La canzone di Marinella è un brano musicale scritto e composto nel 1962 dal cantautore Fabrizio De André con l'arrangiamento musicale di Gian Piero Reverberi, pubblicato la prima volta sul singolo Valzer per un amore /La canzone di Marinella del 1964 dallo stesso autore. È uno dei brani di De André più conosciuti.

Storia e ispirazione

La canzone, scritta nel 1962, fu ispirata da un fatto di cronaca, che l' autore aveva letto su un quotidiano.

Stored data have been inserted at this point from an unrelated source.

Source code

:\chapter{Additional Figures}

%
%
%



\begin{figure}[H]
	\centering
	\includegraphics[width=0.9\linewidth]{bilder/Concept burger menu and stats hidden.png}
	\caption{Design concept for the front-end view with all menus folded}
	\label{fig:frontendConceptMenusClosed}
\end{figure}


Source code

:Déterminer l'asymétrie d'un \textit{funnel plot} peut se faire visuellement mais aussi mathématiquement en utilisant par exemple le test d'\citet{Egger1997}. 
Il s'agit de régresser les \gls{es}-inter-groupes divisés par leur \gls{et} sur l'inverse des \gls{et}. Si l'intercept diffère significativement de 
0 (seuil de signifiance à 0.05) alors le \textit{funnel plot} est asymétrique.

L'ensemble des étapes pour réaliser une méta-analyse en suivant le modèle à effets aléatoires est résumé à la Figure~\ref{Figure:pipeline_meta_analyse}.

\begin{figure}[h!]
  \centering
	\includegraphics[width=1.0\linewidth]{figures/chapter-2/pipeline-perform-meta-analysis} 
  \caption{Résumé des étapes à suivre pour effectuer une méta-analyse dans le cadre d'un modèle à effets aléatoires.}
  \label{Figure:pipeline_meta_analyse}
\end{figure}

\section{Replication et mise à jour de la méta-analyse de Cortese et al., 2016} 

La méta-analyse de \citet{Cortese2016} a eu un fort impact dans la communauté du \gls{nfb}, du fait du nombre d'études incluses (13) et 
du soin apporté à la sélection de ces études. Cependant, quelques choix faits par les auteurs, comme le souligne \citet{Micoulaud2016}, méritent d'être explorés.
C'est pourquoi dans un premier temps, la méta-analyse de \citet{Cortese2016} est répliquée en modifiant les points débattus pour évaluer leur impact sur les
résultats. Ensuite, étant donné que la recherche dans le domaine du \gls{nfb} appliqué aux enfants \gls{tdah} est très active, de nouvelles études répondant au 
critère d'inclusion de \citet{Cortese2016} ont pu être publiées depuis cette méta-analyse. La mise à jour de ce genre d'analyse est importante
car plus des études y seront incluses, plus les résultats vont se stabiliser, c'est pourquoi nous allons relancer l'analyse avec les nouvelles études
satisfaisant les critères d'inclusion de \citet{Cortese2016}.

Secondo lo psicologo astigiano Roberto Argenta, un appassionato di De André che nel 2012 ha pubblicato un libro con la ricerca di quello che potrebbe essere l' episodio più plausibile per l' ispirazione della canzone, l'evento sarebbe stato la lettura di una notizia di cronaca, apparsa sulla Gazzetta del Popolo del 29 gennaio 1953, relativa a un fatto realmente accaduto ad una certa Maria, uccisa e gettata nel fiume Olona.Nel dettaglio si tratterebbe del ritrovamento nel fiume Olona tra Rho e Milano del corpo crivellato di colpi d' arma da fuoco di una ballerina /prostituta, all'anagrafe Maria Boccuzzi. Il caso, tuttora irrisolto, tenne banco sulla cronaca nera dei quotidiani dell'epoca per diverse settimane. Nata l'8 ottobre 1920 nel piccolo centro calabrese di Radicena ( frazione dalla cui unione con i villaggi di San Martino di Taurianova e Jatrinoli è nato nel 1926 l'attuale comune di Taurianova), in una povera famiglia di braccianti agricoli, all' età di nove anni, Maria emigrò con la famiglia a Milano in cerca di una sistemazione migliore. Nel 1934 iniziò a lavorare e sul luogo di lavoro conobbe uno studente spiantato, Mario, di cui s'innamorò. Il rapporto, visto di cattivo grado dalla famiglia di lei, la portò a licenziarsi e a scappare con Mario. Le difficoltà economiche e l'impossibilità di riallacciare i rapporti con la famiglia portarono velocemente alla fine del rapporto amoroso e, dopo appena un anno, i due si lasciarono. Senza dimora e senza lavoro, Maria decise di intraprendere la strada di ballerina di varietà col nome d' arte di Mary Pirimpò e conobbe Luigi Citi, di cui divenne l'amante.